Most of us think white wines go best with white meats such as fish, chicken and pork, while red wines are best matched with red meats.
We agree. It’s a good rule of thumb, and captures the idea that wine and food pairing should be all about balance. Neither the food nor the wine should overwhelm the other.
When you move beyond these basic principles, and start to take your food and wine pairing to the next level, it helps to understand a little more about flavours – and particularly how to use those flavours to enhance your dining experience.
To demonstrate, Montalto’s winemaker Simon Black and general manager Anthony Jones sat down for lunch to discuss how best to match fish and white wine. (Yes, it was a tough day at the office for the guys – our heart goes out to them).
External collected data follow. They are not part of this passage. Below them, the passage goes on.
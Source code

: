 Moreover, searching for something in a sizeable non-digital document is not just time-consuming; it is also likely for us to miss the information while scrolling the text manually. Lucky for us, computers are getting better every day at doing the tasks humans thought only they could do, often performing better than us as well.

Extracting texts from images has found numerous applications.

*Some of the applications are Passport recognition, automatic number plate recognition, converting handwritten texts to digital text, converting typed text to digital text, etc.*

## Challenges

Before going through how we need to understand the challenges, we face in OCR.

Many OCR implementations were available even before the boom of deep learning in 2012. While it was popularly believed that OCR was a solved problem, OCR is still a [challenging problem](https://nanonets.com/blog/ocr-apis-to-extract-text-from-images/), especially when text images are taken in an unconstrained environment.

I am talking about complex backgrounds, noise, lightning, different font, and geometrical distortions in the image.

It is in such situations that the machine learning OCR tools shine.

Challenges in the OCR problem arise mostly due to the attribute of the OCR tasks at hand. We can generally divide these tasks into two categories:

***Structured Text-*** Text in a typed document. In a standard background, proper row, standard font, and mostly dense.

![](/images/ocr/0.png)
A match made on the Mornington Peninsula
Simon and Anthony enjoyed a beautiful lunch of snapper with spring greens – asparagus, broad beans and zucchini – with a miso sauce, white cauliflower and pea tendrils. (Check out the full recipe below.)
This is a sparkling creation from our head chef Barry Davis. While a dish like snapper and fresh garden greens would usually be considered quite light, the miso sauce adds a complexity and unexpected richness. And that set up a bit of a challenge for our in-house experts.
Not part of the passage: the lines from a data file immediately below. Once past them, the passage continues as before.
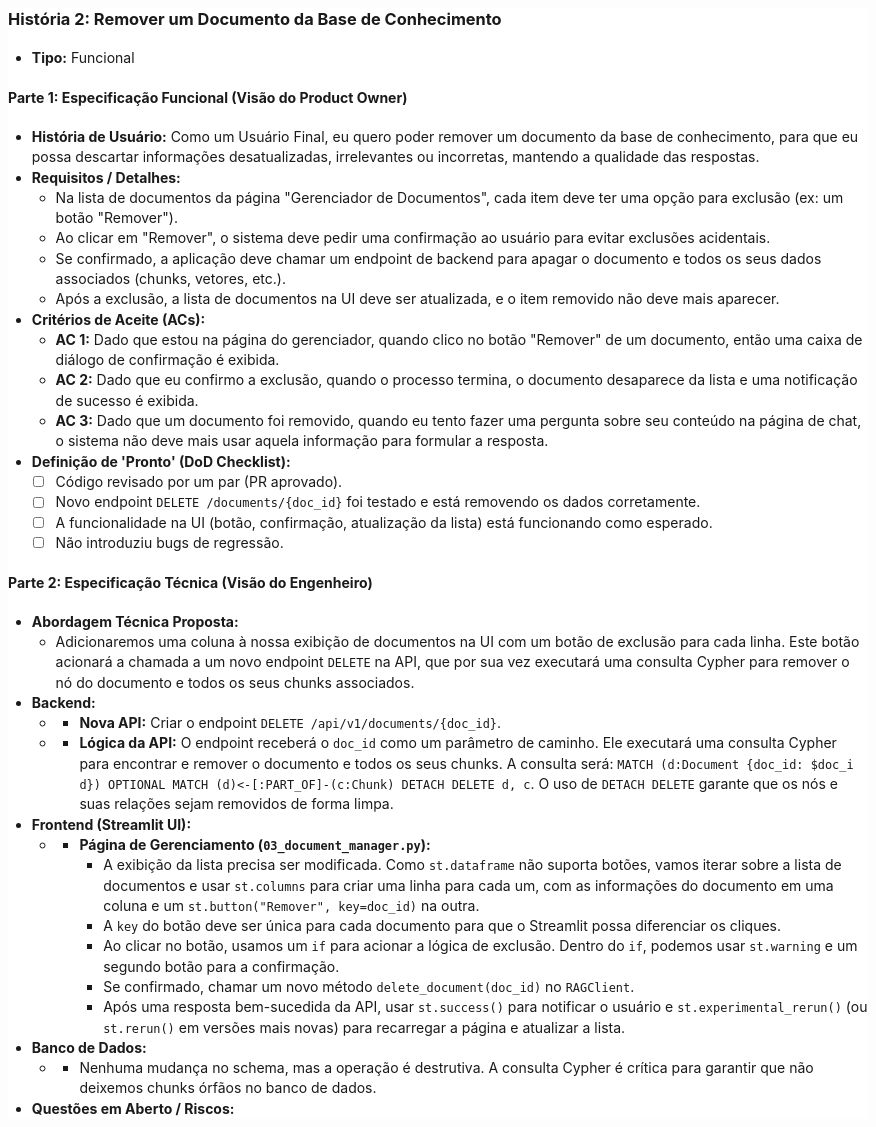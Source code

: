 ### História 2: Remover um Documento da Base de Conhecimento
* **Tipo:** Funcional

#### Parte 1: Especificação Funcional (Visão do Product Owner)
* **História de Usuário:** Como um Usuário Final, eu quero poder remover um documento da base de conhecimento, para que eu possa descartar informações desatualizadas, irrelevantes ou incorretas, mantendo a qualidade das respostas.
* **Requisitos / Detalhes:**
    * Na lista de documentos da página "Gerenciador de Documentos", cada item deve ter uma opção para exclusão (ex: um botão "Remover").
    * Ao clicar em "Remover", o sistema deve pedir uma confirmação ao usuário para evitar exclusões acidentais.
    * Se confirmado, a aplicação deve chamar um endpoint de backend para apagar o documento e todos os seus dados associados (chunks, vetores, etc.).
    * Após a exclusão, a lista de documentos na UI deve ser atualizada, e o item removido não deve mais aparecer.
* **Critérios de Aceite (ACs):**
    * **AC 1:** Dado que estou na página do gerenciador, quando clico no botão "Remover" de um documento, então uma caixa de diálogo de confirmação é exibida.
    * **AC 2:** Dado que eu confirmo a exclusão, quando o processo termina, o documento desaparece da lista e uma notificação de sucesso é exibida.
    * **AC 3:** Dado que um documento foi removido, quando eu tento fazer uma pergunta sobre seu conteúdo na página de chat, o sistema não deve mais usar aquela informação para formular a resposta.
* **Definição de 'Pronto' (DoD Checklist):**
    * [ ] Código revisado por um par (PR aprovado).
    * [ ] Novo endpoint `DELETE /documents/{doc_id}` foi testado e está removendo os dados corretamente.
    * [ ] A funcionalidade na UI (botão, confirmação, atualização da lista) está funcionando como esperado.
    * [ ] Não introduziu bugs de regressão.

#### Parte 2: Especificação Técnica (Visão do Engenheiro)
* **Abordagem Técnica Proposta:**
    * Adicionaremos uma coluna à nossa exibição de documentos na UI com um botão de exclusão para cada linha. Este botão acionará a chamada a um novo endpoint `DELETE` na API, que por sua vez executará uma consulta Cypher para remover o nó do documento e todos os seus chunks associados.
* **Backend:**
    * - **Nova API:** Criar o endpoint `DELETE /api/v1/documents/{doc_id}`.
    * - **Lógica da API:** O endpoint receberá o `doc_id` como um parâmetro de caminho. Ele executará uma consulta Cypher para encontrar e remover o documento e todos os seus chunks. A consulta será: `MATCH (d:Document {doc_id: $doc_id}) OPTIONAL MATCH (d)<-[:PART_OF]-(c:Chunk) DETACH DELETE d, c`. O uso de `DETACH DELETE` garante que os nós e suas relações sejam removidos de forma limpa.
* **Frontend (Streamlit UI):**
    * - **Página de Gerenciamento (`03_document_manager.py`):**
        * A exibição da lista precisa ser modificada. Como `st.dataframe` não suporta botões, vamos iterar sobre a lista de documentos e usar `st.columns` para criar uma linha para cada um, com as informações do documento em uma coluna e um `st.button("Remover", key=doc_id)` na outra.
        * A `key` do botão deve ser única para cada documento para que o Streamlit possa diferenciar os cliques.
        * Ao clicar no botão, usamos um `if` para acionar a lógica de exclusão. Dentro do `if`, podemos usar `st.warning` e um segundo botão para a confirmação.
        * Se confirmado, chamar um novo método `delete_document(doc_id)` no `RAGClient`.
        * Após uma resposta bem-sucedida da API, usar `st.success()` para notificar o usuário e `st.experimental_rerun()` (ou `st.rerun()` em versões mais novas) para recarregar a página e atualizar a lista.
* **Banco de Dados:**
    * - Nenhuma mudança no schema, mas a operação é destrutiva. A consulta Cypher é crítica para garantir que não deixemos chunks órfãos no banco de dados.
* **Questões em Aberto / Riscos:**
The Montalto white wines …
To pair with this dish, Simon and Anthony selected two white wines – a chardonnay and a pinot grigio.
The Pennon Hill Pinot Grigio is light, bright, fruity and aromatic with Nashi pear, Granny Smith apple and rose petal characteristics. A crisp, refreshing and moorish wine with lovely mouthfeel.
The Montalto 2013 Chardonnay is a bigger and more intense wine. It’s complex, layered and flinty with expressive fruit, and creamy, savoury notes. An award-winner.
Complementary and contrasting flavours
There are a couple of approaches to matching wine with food and a good starting point is to explore complimentary and contrasting flavours.
Think about flavours that “go well together”, and look for them in both the food and wine. Here, the light fruit and floral characters of the grigio – nashi pear, apple, and cut wildflowers – compliment the dish’s fresh garden greens and lighter vegetables. This approach focuses on harmonising flavours between the wine and food.
Alternatively, you can use contrast to match the wine and food. When you have richness in a dish from butter, cream and oils – or in this case miso – you can use the acidity in a wine to help cut through, keeping the palate clean and fresh.
In this case, the grigio has less oak influence than the chardonnay. It’s bright, crisp and fresh, and that helps with the richness and complexity of the miso sauce.
It’s a win win
Both Anthony and Simon ultimately came out in favour of the pinot grigio to match with the snapper dish, but acknowledged that the chardonnay also had characteristics that worked well.
That’s something to keep in mind. Experiment and explore the options for wine pairing, but remember it’s not necessarily a question of “right” or “wrong”.
The pinot grigio may have pipped the chardonnay for our guys, but you might easily prefer the chardonnay. Personal preference plays a key role.
Pan-roasted local snapper with spring greens and miso broth
1.5 kg snapper (filleted to get 4 portions and bones for fish stock)
16 spears of asparagus
200g broad beans
100g snow peas
40g pea shoots
1 litre fish stock (buy or make using the fish bones)
150g miso paste
Cut snapper fillets into 4 equal portions and, using the bones, simmer a nice flavoured fish stock.
Individually blanch vegetables in salted boiling water and refresh in ice water (asparagus, zucchini, broad beans, leek, wombok, and peas).
To fish stock, add miso paste and dashi, and bring to the boil.
Squeeze in lemon juice, season with sea salt.
Add blanched vegetables to this stock and simmer until hot, then spoon into bowls.
In a hot pan, sear snapper skin side down, then turn to low heat to let skin crisp. Add a small amount of butter to pan, flip snapper over and baste until cooked.
Place snapper onto vegetables, garnish with pea shoots and serve.